*EXERCISE REQUIREMENTS*. Each line below that includes the word "Teams" is to be reported.

*INPUT*.
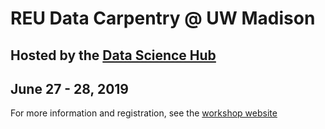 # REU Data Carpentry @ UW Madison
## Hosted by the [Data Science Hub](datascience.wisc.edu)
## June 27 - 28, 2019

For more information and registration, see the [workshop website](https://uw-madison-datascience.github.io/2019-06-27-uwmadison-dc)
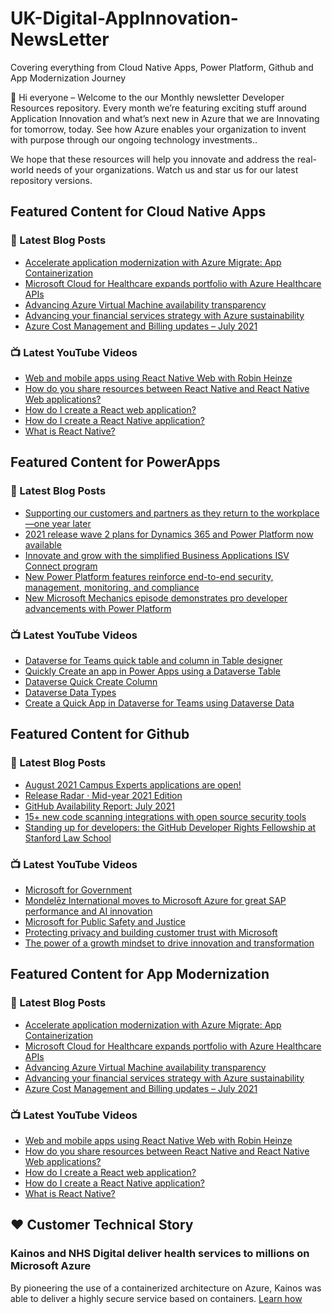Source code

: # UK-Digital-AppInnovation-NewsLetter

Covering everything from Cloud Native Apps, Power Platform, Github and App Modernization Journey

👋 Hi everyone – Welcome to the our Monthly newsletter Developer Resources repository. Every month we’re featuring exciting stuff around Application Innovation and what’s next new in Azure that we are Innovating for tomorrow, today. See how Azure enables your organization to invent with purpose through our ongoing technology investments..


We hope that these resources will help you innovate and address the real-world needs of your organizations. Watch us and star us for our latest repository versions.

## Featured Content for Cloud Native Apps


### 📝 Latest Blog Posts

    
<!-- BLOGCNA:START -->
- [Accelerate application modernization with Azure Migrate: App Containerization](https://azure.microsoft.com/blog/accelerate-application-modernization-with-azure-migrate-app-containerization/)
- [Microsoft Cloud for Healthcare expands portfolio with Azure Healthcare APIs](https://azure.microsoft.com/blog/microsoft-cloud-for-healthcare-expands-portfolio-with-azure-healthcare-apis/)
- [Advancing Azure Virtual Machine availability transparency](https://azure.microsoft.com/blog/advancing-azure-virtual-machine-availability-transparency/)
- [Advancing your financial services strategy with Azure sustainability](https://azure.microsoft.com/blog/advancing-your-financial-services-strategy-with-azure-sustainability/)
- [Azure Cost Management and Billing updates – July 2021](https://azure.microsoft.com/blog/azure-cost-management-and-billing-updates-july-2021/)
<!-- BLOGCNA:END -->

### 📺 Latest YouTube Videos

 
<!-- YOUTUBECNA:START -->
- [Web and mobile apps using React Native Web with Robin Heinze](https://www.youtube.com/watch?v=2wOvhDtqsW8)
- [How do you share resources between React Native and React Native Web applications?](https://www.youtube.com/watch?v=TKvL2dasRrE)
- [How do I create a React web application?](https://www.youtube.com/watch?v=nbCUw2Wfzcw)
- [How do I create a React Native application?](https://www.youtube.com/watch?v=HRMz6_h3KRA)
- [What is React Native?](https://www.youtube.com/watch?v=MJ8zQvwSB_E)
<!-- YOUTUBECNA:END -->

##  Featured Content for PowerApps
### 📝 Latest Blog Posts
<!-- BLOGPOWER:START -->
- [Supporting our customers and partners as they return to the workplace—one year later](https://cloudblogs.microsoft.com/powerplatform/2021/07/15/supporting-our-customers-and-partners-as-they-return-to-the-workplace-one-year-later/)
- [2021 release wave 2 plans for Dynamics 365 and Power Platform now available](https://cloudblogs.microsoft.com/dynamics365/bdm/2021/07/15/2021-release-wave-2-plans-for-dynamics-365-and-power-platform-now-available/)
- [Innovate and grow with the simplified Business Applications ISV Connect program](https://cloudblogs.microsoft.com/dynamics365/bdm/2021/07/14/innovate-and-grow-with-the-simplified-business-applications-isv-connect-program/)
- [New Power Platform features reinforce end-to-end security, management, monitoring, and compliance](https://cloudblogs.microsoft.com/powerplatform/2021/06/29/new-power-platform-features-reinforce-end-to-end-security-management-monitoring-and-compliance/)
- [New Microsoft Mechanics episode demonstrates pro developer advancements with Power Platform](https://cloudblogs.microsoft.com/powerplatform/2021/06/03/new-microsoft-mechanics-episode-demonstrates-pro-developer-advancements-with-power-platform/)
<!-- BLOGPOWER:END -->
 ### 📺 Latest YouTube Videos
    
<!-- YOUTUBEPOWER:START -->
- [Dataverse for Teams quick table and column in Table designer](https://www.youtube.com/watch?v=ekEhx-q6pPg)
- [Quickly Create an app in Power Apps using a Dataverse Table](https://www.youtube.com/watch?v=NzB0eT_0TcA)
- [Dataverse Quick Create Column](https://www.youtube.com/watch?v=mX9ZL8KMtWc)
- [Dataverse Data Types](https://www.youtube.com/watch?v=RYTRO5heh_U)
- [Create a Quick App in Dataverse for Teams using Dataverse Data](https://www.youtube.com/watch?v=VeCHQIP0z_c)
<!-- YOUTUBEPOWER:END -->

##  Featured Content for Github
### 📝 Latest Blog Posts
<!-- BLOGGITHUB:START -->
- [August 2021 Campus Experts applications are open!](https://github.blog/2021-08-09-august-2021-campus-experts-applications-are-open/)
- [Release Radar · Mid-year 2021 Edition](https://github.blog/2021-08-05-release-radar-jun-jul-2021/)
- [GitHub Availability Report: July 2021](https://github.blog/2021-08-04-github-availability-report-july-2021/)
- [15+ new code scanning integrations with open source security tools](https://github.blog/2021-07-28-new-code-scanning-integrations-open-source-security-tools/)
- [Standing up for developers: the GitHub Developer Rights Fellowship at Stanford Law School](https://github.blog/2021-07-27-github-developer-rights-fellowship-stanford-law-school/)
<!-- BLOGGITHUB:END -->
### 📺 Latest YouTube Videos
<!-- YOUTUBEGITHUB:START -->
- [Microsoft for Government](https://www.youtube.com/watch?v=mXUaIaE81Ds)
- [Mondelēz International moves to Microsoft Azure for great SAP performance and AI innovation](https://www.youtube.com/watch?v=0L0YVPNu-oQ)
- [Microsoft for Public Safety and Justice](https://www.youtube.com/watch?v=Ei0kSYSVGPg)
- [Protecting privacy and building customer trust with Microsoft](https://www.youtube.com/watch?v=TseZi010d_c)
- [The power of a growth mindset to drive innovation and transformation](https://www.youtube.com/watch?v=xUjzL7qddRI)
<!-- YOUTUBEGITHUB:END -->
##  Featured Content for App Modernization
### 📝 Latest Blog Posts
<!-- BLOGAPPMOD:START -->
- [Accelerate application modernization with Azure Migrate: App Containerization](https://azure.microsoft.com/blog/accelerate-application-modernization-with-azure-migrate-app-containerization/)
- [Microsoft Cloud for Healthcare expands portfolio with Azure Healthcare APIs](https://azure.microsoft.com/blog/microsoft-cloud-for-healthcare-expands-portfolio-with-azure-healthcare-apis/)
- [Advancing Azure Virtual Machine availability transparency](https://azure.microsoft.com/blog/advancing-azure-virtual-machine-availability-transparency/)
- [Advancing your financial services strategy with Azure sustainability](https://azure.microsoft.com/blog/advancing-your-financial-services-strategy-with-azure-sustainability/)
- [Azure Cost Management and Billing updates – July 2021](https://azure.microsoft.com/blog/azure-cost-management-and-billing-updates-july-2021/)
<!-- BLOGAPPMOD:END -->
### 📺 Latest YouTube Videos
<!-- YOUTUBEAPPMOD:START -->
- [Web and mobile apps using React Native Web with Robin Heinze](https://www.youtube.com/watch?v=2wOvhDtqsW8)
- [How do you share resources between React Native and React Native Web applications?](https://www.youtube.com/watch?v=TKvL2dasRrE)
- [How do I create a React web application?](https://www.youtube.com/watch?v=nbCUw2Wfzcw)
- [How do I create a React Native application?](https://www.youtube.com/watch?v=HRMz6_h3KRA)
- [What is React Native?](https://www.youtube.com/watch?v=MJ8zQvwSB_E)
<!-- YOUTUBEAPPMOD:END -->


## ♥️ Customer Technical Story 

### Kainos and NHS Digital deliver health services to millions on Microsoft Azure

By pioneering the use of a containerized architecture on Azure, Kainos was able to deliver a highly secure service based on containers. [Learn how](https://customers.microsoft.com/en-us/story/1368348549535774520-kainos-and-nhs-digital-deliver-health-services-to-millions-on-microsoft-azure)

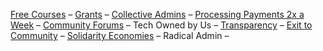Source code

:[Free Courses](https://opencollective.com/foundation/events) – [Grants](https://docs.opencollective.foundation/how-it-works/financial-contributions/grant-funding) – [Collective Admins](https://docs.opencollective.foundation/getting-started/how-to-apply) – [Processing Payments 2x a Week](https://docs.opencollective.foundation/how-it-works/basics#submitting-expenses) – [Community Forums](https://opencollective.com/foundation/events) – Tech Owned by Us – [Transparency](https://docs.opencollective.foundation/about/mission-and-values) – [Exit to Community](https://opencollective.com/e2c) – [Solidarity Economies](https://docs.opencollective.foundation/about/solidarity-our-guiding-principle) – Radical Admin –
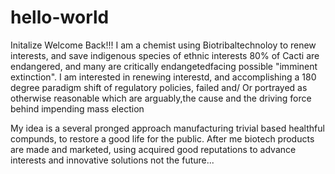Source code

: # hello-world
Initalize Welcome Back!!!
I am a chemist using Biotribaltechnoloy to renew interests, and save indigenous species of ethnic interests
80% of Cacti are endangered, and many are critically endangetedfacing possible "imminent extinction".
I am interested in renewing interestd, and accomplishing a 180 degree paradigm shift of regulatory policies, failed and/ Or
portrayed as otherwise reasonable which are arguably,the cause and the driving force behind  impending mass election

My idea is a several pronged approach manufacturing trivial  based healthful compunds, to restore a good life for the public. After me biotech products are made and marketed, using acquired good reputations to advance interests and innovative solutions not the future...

--

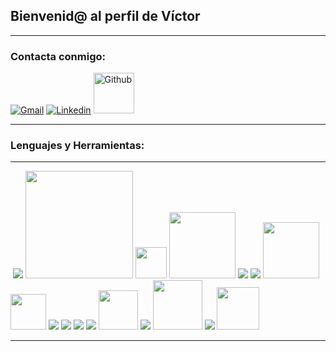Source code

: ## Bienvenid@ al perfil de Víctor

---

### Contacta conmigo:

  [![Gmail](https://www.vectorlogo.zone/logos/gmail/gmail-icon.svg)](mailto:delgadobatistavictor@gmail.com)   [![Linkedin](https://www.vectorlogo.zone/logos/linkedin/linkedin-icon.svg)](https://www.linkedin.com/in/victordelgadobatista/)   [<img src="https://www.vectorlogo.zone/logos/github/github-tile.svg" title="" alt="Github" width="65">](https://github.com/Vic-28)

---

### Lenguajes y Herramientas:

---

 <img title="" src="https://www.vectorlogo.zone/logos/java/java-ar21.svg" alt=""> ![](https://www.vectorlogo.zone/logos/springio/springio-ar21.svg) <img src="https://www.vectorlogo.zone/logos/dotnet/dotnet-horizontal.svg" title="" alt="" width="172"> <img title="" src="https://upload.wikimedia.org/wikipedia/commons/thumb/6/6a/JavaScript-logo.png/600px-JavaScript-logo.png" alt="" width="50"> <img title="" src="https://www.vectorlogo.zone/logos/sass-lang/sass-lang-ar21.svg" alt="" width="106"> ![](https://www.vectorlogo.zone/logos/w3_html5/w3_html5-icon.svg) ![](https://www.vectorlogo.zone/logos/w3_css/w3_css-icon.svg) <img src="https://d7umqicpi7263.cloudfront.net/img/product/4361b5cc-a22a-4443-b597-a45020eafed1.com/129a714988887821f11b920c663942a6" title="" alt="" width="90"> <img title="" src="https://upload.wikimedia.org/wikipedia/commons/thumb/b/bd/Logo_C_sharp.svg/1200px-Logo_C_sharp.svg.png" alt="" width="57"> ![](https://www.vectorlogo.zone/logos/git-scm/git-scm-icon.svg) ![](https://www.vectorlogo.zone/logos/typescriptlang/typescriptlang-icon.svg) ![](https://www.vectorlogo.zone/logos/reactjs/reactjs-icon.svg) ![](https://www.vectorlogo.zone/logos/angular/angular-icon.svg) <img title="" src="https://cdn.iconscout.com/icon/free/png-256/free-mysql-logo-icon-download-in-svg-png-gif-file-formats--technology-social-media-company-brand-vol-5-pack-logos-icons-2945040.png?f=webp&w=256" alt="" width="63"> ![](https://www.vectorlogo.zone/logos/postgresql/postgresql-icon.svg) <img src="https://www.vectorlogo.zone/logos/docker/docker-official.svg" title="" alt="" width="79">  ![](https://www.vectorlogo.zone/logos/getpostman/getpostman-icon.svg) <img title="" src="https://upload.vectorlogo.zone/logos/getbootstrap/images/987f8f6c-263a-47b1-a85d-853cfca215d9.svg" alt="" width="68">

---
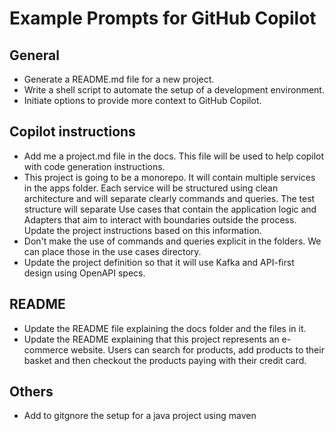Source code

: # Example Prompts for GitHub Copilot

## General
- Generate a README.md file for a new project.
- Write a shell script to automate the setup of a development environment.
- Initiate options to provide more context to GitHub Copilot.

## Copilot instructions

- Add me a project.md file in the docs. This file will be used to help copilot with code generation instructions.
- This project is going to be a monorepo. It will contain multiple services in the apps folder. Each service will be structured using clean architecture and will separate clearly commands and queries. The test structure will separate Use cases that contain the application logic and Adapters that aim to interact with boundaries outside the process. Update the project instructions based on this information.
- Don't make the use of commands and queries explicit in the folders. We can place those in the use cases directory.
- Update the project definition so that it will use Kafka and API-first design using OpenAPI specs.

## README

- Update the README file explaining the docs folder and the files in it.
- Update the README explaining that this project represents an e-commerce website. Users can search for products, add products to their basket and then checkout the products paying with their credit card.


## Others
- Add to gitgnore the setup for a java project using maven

*RESPONSE BOX*.
- [Dataverse for Teams quick table and column in Table designer](https://www.youtube.com/watch?v=ekEhx-q6pPg)
- [Create a Quick App in Dataverse for Teams using Dataverse Data](https://www.youtube.com/watch?v=VeCHQIP0z_c)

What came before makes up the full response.